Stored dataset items
★ ★ ★

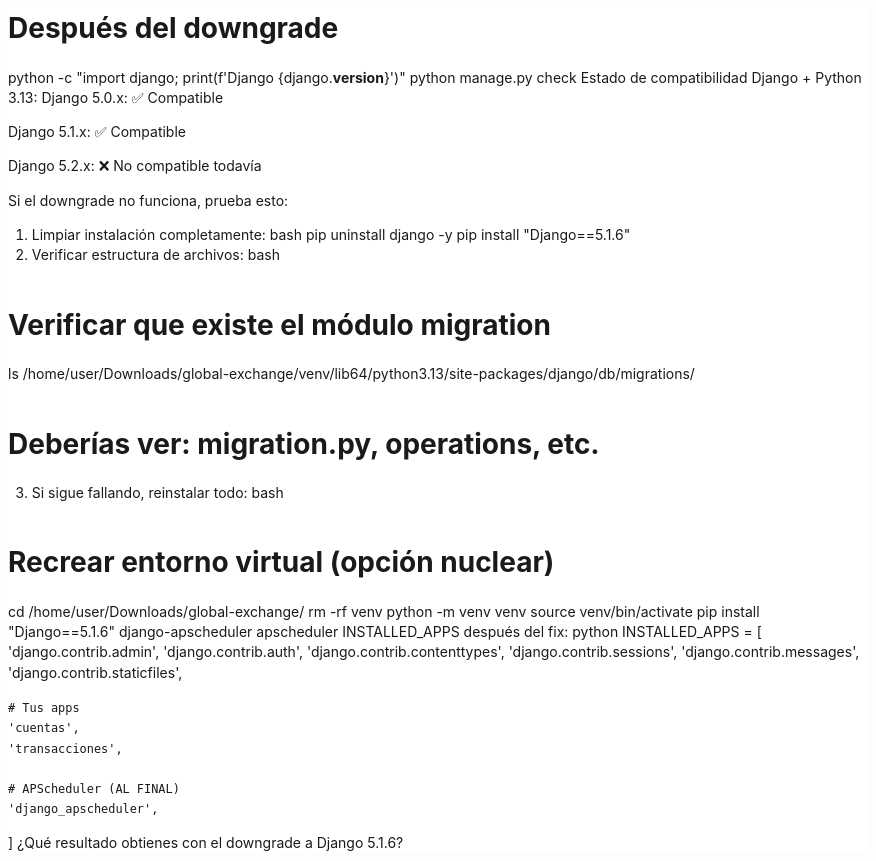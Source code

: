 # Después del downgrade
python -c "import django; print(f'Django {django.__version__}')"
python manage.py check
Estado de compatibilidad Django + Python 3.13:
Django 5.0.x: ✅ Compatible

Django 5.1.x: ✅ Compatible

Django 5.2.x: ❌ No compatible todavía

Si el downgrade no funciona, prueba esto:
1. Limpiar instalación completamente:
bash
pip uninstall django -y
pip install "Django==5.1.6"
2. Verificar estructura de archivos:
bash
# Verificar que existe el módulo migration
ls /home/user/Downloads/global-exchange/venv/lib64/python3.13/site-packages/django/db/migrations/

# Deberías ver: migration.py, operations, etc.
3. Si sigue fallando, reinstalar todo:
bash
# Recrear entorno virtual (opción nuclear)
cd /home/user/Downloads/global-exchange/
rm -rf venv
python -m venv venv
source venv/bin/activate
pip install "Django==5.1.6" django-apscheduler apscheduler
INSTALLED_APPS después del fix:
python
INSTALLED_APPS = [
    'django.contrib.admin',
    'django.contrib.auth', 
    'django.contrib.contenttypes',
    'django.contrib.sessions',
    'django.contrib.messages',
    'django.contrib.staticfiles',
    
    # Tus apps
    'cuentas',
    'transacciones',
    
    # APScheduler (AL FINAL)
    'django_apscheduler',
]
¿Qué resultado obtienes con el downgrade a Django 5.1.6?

★ ★ ★

### Task details
Your output should be the lines from the one with "python -m venv venv" through the last line of the entries above, copied exactly and nothing more.

### Written response
python -m venv venv
source venv/bin/activate
pip install "Django==5.1.6" django-apscheduler apscheduler
INSTALLED_APPS después del fix:
python
INSTALLED_APPS = [
    'django.contrib.admin',
    'django.contrib.auth', 
    'django.contrib.contenttypes',
    'django.contrib.sessions',
    'django.contrib.messages',
    'django.contrib.staticfiles',
    
    # Tus apps
    'cuentas',
    'transacciones',
    
    # APScheduler (AL FINAL)
    'django_apscheduler',
]
¿Qué resultado obtienes con el downgrade a Django 5.1.6?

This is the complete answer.